KING OF DEVIL'S ISLAND
Director: Marius Holst
Screenwriters: Dennis Magnusson and Eric Schmid based on a story by Mette M. Bølstad and Lars Saabye Christensen
Runtime: 115 Mins.
Australian release date: 3 May 2012
When Marius Holst’s film King of Devil’s Island screened at the 2011 Rotterdam Film Festival, the public debate that followed forced a re-examination of its subject’s history: in 1915, Bastoy, a prison island located in the fjord of Oslo, housed a very dark secret. It was a place where young men were subjected to brutal discipline, coupled with arduous labour in conditions that were inhumane. Holst wanted to make the film after meeting a former inmate and, after hearing about what happened on the island, was determined to reveal to the world how ‘evil grows in institutions sealed off from the rest of the world’.
Identity was stripped from the inmates the moment they arrived at Bastoy and they were given a number to replace their names. A young man, Erling (Benjamin Helstad), was sent to the island for a crime that is not specifically identified. Being a headstrong lad, he managed to make an impression on the other inmates and set a path for rebellion against the repressive system that used and abused the young men both physically and emotionally.
His almost immediate attempt to escape put him in the frontline for disciplinary action from the formidable guard, Brathen (Kristoffer Joner), who had his own evil agenda.
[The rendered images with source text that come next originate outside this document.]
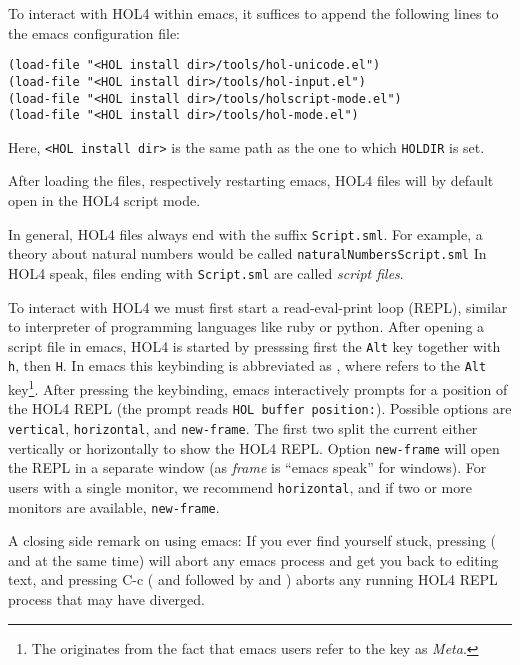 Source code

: To interact with HOL4 within emacs, it suffices to append the following lines to
the emacs configuration file:
\begin{lstlisting}
(load-file "<HOL install dir>/tools/hol-unicode.el")
(load-file "<HOL install dir>/tools/hol-input.el")
(load-file "<HOL install dir>/tools/holscript-mode.el")
(load-file "<HOL install dir>/tools/hol-mode.el")
\end{lstlisting}
\noindent Here, \lstinline{<HOL install dir>} is the same path as the one
to which \texttt{HOLDIR} is set.

After loading the files, respectively restarting emacs, HOL4 files will by
default open in the HOL4 script mode.

In general, HOL4 files always end with the suffix \texttt{Script.sml}.
For example, a theory about natural numbers would be called
\texttt{naturalNumbersScript.sml}
In HOL4 speak, files ending with \texttt{Script.sml} are called \emph{script files}.

To interact with HOL4 we must first start a read-eval-print loop (REPL), similar
to interpreter of programming languages like ruby or python.
After opening a script file in emacs, HOL4 is started by presssing
first the \texttt{Alt} key together with \texttt{h}, then \texttt{H}.
In emacs this keybinding is abbreviated as , where  refers
to the \texttt{Alt} key\footnote{The  originates from the fact that
  emacs users refer to the  key as \emph{Meta}.}.
After pressing the keybinding, emacs interactively prompts for a position of
the HOL4 REPL (the prompt reads \lstinline{HOL buffer position:}).
Possible options are \texttt{vertical}, \texttt{horizontal}, and
\texttt{new-frame}.
The first two split the current either vertically or horizontally to show the
HOL4 REPL.
Option \texttt{new-frame} will open the REPL in a separate window (as
\emph{frame} is ``emacs speak'' for windows).
For users with a single monitor, we recommend \texttt{horizontal}, and if two
or more monitors are available, \texttt{new-frame}.

A closing side remark on using emacs:
If you ever find yourself stuck, pressing  ( and
 at the same time) will abort any emacs process and get you back to
editing text, and pressing  {C-c} ( and  followed by
 and ) aborts any running HOL4 REPL process that may have
diverged.
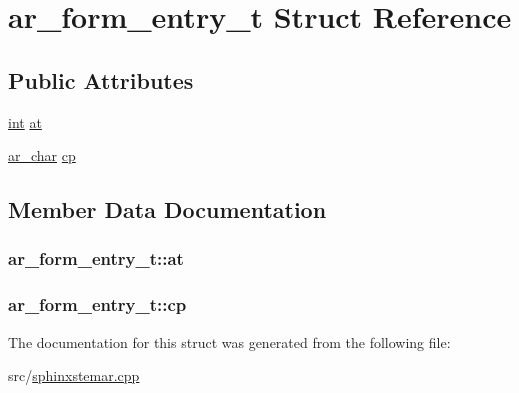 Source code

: \hypertarget{structar__form__entry__t}{\section{ar\-\_\-form\-\_\-entry\-\_\-t Struct Reference}
\label{structar__form__entry__t}
}
\subsection*{Public Attributes}
\begin{DoxyCompactItemize}
\item 
\hyperlink{sphinxexpr_8cpp_a4a26e8f9cb8b736e0c4cbf4d16de985e}{int} \hyperlink{structar__form__entry__t_ab9a4622002ec07c2834eac251dddc50b}{at}
\item 
\hyperlink{sphinxstemar_8cpp_a9233a39c6839212116cc51040cc9f962}{ar\-\_\-char} \hyperlink{structar__form__entry__t_a69411f3d1943f7e4bfbadfe2c14dfe7e}{cp}
\end{DoxyCompactItemize}


\subsection{Member Data Documentation}
\hypertarget{structar__form__entry__t_ab9a4622002ec07c2834eac251dddc50b}{
\subsubsection[{at}]{ ar\-\_\-form\-\_\-entry\-\_\-t\-::at}}\label{structar__form__entry__t_ab9a4622002ec07c2834eac251dddc50b}
\hypertarget{structar__form__entry__t_a69411f3d1943f7e4bfbadfe2c14dfe7e}{
\subsubsection[{cp}]{ ar\-\_\-form\-\_\-entry\-\_\-t\-::cp}}\label{structar__form__entry__t_a69411f3d1943f7e4bfbadfe2c14dfe7e}


The documentation for this struct was generated from the following file\-:\begin{DoxyCompactItemize}
\item 
src/\hyperlink{sphinxstemar_8cpp}{sphinxstemar.\-cpp}\end{DoxyCompactItemize}
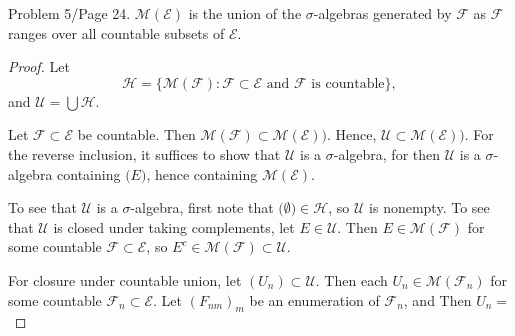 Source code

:\documentclass{article}
\begin{document}
 Problem 5/Page 24. $\mathcal M( \mathcal E)$ is the union of the $\sigma$-algebras generated by $\mathcal F$ as $\mathcal F$ ranges over all countable subsets of $\mathcal E$.
\begin{proof}
Let $$\mathcal H =  \{ \mathcal M ( \mathcal F ) : \mathcal F \subset \mathcal E \text{ and } \mathcal F \text{ is countable} \},$$ and $\mathcal U = \bigcup \mathcal H$.


Let $\mathcal F \subset \mathcal E$ be countable. Then $\mathcal M (\mathcal F) \subset \mathcal M (\mathcal E))$.   Hence, $\mathcal U \subset \mathcal M ( \mathcal E))$. For the reverse inclusion, it suffices to show that $\mathcal U$ is a $\sigma$-algebra, for then $ \mathcal U$ is a $\sigma$-algebra containing $\mathcal(E)$, hence containing $\mathcal M(\mathcal E)$.  

To see that $\mathcal U$ is a $\sigma$-algebra, first note that $\mathcal(\emptyset) \in \mathcal H$, so $\mathcal U$ is nonempty. To see that $\mathcal U$ is closed under taking complements, let $E \in \mathcal U$.  Then $E \in \mathcal M ( \mathcal F )$ for some countable $\mathcal F \subset \mathcal E$, so $E^c \in \mathcal M ( \mathcal F) \subset \mathcal U$.  

For closure under countable union, let $(U_n) \subset \mathcal U$. Then each $U_n \in \mathcal M ( \mathcal F_n )$ for some countable $\mathcal F_n \subset \mathcal E$. Let $(F_{nm})_m$ be an enumeration of $\mathcal F_n$, and Then $U_n = $

\end{proof}
\end{document}
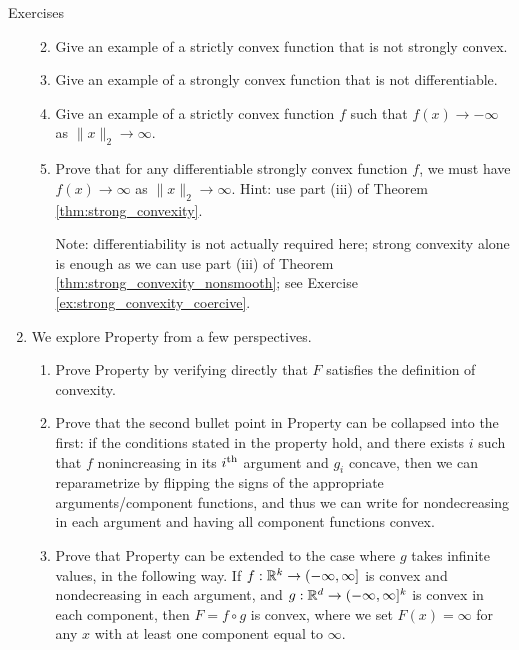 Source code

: \begin{xcb}{Exercises}
\begin{enumerate}[label=\thechapter.\arabic*]
\begin{enumerate}[label=\alph*.]
\item Give an example of a strictly convex function that is not strongly
  convex. 
  
\item Give an example of a strongly convex function that is not differentiable. 

\item Give an example of a strictly convex function $f$ such that $f(x) \to
  -\infty$ as $\|x\|_2 \to \infty$. 

\item Prove that for any differentiable strongly convex function $f$, we must
  have $f(x) \to \infty$ as $\|x\|_2 \to \infty$. Hint: use part (iii) of Theorem
  \ref{thm:strong_convexity}.
  
  \smallskip
  Note: differentiability is not actually required here; strong convexity alone
  is enough as we can use part (iii) of Theorem
  \ref{thm:strong_convexity_nonsmooth}; see Exercise
  \ref{ex:strong_convexity_coercive}.  
\end{enumerate}

\item \label{ex:function_composition} 
  We explore Property  from a few perspectives.   

\begin{enumerate}[label=\alph*.]
\item Prove Property  by verifying directly
  that $F$ satisfies the definition of convexity. 

\item Prove that the second bullet point in Property
   can be collapsed into the first: if the
  conditions stated in the property hold, and there exists $i$ such that $f$ 
  nonincreasing in its $i^{\textnormal{th}}$ argument and $g_i$ concave, then we can
  reparametrize by flipping the signs of the appropriate arguments/component 
  functions, and thus we can write  for  
   nondecreasing in each argument and  
  having all component functions convex. 

\item Prove that Property  can be extended to
  the case where $g$ takes infinite values, in the following way. If $f : \mathbb{R}^k
  \to (-\infty, \infty]$ is convex and nondecreasing in each argument, and $g :
  \mathbb{R}^d \to (-\infty, \infty]^k$ is convex in each component, then $F = f \circ
  g$ is convex, where we set $F(x) = \infty$ for any $x$ with at least one
  component equal to $\infty$.  
\end{enumerate}


\end{enumerate}
\end{xcb}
He was also subjected to the hard-line rules set by Governor Bestyreren (Stellan Skarsgård). The rigid rules were in place to exact conformity and rebellion was not to be tolerated. The brutal responses to Erling’s actions make for uneasy viewing and there are some pretty confronting scenes.
The performances are all excellent, as are the production values; John Andreas Andersen’s camerawork deservedly won the Best Cinematography Award at the Göteborg International Film Festival last year and the soundtrack is a treat, too. Collectively, these values make you feel as if you are on the island with the prisoners and hoping they manage to escape from their dire circumstances.
The end result is a drama which throws light on a subject that needed to be told and, in doing so, has probably made life a lot easier for those who are incarcerated on Bastoy to this day. Recent news reports state that it is now seen as a model prison which relies on ecological sustainability where the inmates work the farm and are able to participate in leisure activities during their time off. The end result is a system which has proven to lower the re-offending rates and a drop in the number of suicides and attempts to escape. It seems that out of a repressive system the Norwegians have learnt to adapt the process of rehabilitation. That can only be a positive thing.